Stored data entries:
####################

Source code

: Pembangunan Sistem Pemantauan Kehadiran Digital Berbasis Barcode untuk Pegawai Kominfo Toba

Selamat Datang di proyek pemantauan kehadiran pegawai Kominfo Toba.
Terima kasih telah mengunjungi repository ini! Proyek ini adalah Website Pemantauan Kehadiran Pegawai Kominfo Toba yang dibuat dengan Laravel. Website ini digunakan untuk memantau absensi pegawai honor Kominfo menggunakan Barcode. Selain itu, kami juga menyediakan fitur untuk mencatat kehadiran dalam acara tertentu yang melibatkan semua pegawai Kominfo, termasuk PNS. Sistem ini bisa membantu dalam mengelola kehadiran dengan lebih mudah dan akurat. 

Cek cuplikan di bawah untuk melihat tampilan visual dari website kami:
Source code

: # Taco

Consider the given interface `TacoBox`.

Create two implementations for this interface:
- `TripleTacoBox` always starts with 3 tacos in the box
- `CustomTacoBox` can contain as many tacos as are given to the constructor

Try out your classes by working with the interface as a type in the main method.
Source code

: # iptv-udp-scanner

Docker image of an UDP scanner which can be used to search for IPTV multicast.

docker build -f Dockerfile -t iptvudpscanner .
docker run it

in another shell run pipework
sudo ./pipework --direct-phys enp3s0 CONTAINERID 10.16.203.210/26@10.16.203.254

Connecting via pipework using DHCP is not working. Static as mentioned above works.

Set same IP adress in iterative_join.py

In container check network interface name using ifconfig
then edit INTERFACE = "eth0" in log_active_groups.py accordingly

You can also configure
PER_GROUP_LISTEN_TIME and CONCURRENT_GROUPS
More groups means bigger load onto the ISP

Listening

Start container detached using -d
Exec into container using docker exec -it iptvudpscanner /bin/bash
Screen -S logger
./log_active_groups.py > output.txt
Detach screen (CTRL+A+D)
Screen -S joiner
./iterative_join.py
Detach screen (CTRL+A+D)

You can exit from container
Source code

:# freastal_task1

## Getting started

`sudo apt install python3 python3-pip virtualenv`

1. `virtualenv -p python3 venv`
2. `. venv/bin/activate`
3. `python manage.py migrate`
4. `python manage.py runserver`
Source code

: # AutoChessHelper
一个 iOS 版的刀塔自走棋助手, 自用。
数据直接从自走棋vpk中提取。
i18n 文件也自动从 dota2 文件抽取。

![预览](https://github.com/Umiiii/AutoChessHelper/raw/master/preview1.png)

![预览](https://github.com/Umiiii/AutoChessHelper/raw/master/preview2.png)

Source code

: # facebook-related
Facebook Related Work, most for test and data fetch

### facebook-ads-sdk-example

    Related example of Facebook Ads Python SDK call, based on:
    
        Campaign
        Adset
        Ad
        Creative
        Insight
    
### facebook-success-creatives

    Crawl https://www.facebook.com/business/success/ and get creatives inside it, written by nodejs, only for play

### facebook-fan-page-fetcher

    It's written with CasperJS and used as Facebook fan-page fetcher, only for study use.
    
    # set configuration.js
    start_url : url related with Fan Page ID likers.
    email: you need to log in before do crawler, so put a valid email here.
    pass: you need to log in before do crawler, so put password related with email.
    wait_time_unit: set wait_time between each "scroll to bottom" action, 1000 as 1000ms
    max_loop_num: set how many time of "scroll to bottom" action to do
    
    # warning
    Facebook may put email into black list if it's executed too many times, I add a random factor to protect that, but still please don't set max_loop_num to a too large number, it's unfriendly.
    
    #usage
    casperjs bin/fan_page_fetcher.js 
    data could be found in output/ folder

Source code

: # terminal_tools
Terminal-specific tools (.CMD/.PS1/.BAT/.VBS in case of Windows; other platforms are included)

####################

Exercise:
Set down exactly the lines that begin the records and continue through the line bearing "Terima kasih telah"; include both ends.

Response to the exercise:
Source code

: Pembangunan Sistem Pemantauan Kehadiran Digital Berbasis Barcode untuk Pegawai Kominfo Toba

Selamat Datang di proyek pemantauan kehadiran pegawai Kominfo Toba.
Terima kasih telah mengunjungi repository ini! Proyek ini adalah Website Pemantauan Kehadiran Pegawai Kominfo Toba yang dibuat dengan Laravel. Website ini digunakan untuk memantau absensi pegawai honor Kominfo menggunakan Barcode. Selain itu, kami juga menyediakan fitur untuk mencatat kehadiran dalam acara tertentu yang melibatkan semua pegawai Kominfo, termasuk PNS. Sistem ini bisa membantu dalam mengelola kehadiran dengan lebih mudah dan akurat. 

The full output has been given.